What are the investment qualities you want? Lower costs; solid long-term performance and risk histories; liquid and tradeable (funds and ETFs, yes; non-traded REITs and complicated annuity products, no).
Plus, remember that what makes sense for you to hold right now may not be what’s best for you to hold down the road – don’t be afraid to change the investments and the allocation to keep pace with the changing market environment and your goals.
Social Security may be one of the more complicated systems out there. It has thousands of rules governing benefits and in some cases, there are hundreds of claiming strategy options for a married couple aged 62 or older.
You need to make sure you claim benefits via a strategy that makes sense for you (and your spouse) and not just claim benefits based on what your parents may have done or based on what someone from work is saying you should do.
Not doing this means you could be leaving thousands of dollars in Social Security benefits on the table.
Actually, make that 5 questions:
How’s my health and what’s my family medical history? If you’re in good health and your family members tend to live into their 90s, taking monthly payments may be the way to go.
Is my company’s plan well-funded? Take a look at your employer’s annual report to see what the pension funding ratio is. If it’s 80% or higher, the plan is in good shape – but if it’s lower, the plan may be in trouble.
What’s my break-even point? Figure out how long you can expect your money to last if you take the lump-sum buyout (and be sure to consider potential money earned from investments in this calculation). Then, consider whether you think you’ll live beyond this date. If so, monthly payments may be a better option for you.
How important is it to me to have control over my money? If you’re interested in making investments or leaving money from your pension for others when you’re gone, taking the lump-sum buyout could be the more attractive choice for you.
People are living longer, meaning higher healthcare costs and more time in retirement. The sooner you begin to plan for your healthcare costs in retirement, the better chance you have of not derailing your financial plan. Unplanned healthcare costs in retirement can be a primary reason many people fail to meet their retirement goals and objectives.
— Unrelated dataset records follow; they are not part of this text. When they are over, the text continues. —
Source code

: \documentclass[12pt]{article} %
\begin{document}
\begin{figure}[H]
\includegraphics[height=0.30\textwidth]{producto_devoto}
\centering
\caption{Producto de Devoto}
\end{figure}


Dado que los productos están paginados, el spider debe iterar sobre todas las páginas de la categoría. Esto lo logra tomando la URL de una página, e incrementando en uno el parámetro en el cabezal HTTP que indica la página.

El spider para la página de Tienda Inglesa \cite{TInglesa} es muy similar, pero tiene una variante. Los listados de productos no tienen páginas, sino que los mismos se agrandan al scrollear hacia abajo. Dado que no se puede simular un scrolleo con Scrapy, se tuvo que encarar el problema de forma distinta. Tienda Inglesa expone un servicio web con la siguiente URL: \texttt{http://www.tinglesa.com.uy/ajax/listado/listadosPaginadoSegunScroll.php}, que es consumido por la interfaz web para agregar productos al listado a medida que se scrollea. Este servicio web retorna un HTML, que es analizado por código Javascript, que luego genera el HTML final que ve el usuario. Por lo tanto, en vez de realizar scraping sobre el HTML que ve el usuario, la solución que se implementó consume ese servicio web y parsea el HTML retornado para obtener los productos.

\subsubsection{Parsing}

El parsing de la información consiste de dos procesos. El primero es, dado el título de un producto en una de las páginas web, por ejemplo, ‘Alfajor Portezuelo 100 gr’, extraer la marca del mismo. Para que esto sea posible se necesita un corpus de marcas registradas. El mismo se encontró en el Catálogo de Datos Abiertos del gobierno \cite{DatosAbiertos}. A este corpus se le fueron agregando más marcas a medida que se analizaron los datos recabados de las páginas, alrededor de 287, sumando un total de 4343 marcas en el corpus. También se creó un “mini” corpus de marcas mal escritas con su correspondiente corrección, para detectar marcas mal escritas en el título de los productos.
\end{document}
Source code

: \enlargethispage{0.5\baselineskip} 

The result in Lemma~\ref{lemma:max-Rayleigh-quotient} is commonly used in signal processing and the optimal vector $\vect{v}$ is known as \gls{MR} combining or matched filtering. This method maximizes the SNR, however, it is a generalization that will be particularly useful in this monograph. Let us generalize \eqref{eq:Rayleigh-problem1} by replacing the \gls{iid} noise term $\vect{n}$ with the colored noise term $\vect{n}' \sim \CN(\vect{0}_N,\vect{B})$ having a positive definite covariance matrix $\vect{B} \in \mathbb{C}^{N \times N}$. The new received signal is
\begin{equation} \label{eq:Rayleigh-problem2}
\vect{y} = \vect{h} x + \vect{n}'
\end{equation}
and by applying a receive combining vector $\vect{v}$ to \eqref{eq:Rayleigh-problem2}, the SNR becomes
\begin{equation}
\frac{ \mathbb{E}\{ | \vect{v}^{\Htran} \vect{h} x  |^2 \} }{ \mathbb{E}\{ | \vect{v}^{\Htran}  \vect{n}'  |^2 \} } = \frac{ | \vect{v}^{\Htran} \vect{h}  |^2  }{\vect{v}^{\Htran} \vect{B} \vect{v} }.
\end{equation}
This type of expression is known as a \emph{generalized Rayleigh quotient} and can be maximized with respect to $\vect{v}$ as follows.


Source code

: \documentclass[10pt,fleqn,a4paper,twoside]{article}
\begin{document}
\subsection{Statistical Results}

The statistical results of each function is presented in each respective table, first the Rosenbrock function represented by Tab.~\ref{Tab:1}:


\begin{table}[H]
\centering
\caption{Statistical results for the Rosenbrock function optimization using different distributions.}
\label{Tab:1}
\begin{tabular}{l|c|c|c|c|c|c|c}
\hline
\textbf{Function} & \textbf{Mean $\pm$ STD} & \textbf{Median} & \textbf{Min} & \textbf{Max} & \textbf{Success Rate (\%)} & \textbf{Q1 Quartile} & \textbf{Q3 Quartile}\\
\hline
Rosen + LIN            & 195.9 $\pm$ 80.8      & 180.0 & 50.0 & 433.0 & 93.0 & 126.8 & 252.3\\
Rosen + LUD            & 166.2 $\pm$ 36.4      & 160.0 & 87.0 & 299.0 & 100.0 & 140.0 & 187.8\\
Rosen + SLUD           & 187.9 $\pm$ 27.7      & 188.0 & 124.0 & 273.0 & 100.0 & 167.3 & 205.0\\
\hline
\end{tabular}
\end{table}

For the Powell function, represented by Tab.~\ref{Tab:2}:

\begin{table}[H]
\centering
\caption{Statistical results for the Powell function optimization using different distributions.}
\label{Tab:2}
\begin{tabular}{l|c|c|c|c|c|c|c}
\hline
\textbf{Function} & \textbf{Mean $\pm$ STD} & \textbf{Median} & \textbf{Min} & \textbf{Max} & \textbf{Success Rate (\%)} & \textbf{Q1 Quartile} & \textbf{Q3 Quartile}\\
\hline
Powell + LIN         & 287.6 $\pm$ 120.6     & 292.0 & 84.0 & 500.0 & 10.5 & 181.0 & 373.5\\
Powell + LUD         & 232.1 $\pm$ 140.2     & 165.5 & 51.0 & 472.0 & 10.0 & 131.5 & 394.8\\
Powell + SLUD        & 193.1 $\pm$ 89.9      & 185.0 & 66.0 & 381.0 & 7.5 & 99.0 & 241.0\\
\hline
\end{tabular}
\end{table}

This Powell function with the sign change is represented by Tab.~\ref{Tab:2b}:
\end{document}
Healthcare costs now represent the second-largest retiree expense (behind housing) and are the number-one cause of bankruptcy in retirement.
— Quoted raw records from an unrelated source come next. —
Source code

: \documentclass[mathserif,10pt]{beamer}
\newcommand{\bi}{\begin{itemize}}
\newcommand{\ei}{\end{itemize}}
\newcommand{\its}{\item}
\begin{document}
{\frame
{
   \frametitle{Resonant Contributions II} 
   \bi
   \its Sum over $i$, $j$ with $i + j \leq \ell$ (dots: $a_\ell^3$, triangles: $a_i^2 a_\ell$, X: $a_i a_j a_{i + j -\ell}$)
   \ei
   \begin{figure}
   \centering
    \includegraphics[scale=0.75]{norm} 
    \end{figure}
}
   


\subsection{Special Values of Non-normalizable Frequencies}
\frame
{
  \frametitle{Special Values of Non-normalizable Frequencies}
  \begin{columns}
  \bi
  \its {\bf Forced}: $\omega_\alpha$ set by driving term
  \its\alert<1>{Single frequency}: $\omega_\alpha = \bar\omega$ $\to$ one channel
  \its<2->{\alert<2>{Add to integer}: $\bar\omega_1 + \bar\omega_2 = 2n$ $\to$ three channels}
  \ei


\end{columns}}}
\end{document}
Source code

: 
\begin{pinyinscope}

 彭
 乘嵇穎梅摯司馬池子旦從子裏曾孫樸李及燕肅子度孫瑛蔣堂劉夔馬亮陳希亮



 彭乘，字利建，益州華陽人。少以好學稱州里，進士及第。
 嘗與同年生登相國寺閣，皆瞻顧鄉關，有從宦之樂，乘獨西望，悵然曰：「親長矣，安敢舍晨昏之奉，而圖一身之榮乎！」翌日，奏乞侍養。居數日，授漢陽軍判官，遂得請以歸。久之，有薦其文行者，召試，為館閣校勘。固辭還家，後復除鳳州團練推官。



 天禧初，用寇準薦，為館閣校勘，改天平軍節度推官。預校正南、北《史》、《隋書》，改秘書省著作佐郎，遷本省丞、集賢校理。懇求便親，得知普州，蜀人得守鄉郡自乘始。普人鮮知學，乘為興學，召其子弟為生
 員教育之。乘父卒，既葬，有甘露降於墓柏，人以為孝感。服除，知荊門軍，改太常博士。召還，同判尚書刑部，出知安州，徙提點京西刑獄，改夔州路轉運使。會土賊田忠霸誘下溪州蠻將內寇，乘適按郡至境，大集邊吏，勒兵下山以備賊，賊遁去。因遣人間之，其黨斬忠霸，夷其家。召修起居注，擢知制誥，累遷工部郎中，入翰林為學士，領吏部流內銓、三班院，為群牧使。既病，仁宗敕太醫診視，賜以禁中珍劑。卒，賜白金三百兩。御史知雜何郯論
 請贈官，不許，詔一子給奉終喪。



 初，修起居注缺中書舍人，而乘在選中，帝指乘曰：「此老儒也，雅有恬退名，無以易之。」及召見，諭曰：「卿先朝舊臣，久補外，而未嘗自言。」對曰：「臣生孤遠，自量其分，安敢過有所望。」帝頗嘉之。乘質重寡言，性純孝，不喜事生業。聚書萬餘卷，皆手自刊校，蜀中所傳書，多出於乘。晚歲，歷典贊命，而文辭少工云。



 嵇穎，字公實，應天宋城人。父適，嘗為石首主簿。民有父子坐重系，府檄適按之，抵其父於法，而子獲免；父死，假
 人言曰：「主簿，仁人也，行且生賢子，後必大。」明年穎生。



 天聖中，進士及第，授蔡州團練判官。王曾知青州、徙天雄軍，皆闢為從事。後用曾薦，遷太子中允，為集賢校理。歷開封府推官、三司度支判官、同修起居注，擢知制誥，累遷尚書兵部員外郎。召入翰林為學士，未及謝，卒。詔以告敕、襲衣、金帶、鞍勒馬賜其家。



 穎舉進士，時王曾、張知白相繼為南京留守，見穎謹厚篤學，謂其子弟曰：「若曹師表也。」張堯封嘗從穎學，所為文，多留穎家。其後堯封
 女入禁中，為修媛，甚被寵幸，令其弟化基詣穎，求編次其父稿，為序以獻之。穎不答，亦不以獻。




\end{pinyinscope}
A 65-year-old healthy couple retiring this year, and covered by Medicare Parts B, D, and a supplemental insurance policy, will average lifetime retirement healthcare premium costs of $266,598. If you were to include their total health care (co-pays, dental, vision and all out-of-pockets), their costs would be $394,954. The problem is that most people believe that healthcare costs through retirement will only total somewhere between $50k and $200k.
Build these costs into your long-term plan – either as a separate cost goal or as an inflation-adjusted monthly expense – and make sure you update these costs with each revision of that plan.
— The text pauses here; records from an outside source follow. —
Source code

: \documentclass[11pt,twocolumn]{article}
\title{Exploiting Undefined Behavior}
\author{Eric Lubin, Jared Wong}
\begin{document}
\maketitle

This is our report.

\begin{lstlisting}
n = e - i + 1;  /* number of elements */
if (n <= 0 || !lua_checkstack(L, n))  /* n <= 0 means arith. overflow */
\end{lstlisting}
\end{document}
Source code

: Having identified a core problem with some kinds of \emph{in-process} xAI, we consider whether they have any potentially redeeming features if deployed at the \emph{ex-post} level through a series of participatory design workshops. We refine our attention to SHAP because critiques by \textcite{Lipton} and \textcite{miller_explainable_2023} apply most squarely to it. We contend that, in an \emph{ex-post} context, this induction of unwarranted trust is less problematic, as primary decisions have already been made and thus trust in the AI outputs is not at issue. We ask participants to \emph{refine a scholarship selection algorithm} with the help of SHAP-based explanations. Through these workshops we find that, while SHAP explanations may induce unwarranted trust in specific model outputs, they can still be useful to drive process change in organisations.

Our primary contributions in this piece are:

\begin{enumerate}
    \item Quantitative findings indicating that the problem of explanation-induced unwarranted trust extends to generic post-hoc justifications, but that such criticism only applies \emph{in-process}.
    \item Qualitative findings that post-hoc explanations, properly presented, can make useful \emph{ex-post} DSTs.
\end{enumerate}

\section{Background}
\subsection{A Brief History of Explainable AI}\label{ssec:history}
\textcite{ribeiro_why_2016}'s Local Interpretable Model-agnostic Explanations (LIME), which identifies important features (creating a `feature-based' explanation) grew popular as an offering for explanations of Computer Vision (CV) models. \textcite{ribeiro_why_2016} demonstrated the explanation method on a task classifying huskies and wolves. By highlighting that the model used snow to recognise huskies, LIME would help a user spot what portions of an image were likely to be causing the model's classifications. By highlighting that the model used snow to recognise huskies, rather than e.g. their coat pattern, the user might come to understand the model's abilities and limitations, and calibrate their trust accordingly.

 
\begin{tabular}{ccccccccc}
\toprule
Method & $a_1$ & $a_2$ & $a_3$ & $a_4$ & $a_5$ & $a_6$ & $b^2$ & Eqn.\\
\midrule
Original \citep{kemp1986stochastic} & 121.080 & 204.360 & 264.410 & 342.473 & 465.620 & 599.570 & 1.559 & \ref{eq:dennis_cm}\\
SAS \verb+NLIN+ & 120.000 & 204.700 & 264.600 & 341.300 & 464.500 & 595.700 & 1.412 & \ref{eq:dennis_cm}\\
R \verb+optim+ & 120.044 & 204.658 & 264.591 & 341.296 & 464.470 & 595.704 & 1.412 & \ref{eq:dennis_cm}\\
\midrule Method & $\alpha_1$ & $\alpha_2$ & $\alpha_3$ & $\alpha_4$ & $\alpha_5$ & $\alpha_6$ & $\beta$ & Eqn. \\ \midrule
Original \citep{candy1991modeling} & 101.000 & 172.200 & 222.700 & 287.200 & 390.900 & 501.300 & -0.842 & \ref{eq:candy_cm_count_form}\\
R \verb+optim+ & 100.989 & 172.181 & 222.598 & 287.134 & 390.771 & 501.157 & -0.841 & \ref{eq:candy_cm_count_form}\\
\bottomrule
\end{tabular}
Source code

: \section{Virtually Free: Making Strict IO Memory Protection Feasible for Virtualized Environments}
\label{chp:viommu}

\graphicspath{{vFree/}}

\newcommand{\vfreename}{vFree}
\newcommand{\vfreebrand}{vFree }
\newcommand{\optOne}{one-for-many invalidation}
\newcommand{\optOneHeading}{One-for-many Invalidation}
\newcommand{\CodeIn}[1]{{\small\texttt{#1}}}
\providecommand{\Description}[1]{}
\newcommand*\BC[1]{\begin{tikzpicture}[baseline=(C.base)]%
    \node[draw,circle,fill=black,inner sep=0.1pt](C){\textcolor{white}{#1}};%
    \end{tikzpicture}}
It can help to work with an advisor. Just make sure that advisor is a fiduciary.
A fiduciary is someone who is legally-obligated to act in your best interests. When it comes to your investments, money and your retirement, you deserve to work with someone who is going to look out for you and your family at all times throughout the relationship.
Planning for retirement is difficult enough – living in retirement turns out to be the real challenge for many Americans.
Consider the 10 items above and be sure to ask a professional for help when you need it to not outlive your retirement income.
That way, instead of hearing “You’re broke,” “You have to go back to work” or “You have to move in with your kids,” you’ll hear, “You have a real chance of having a fantastic retirement.”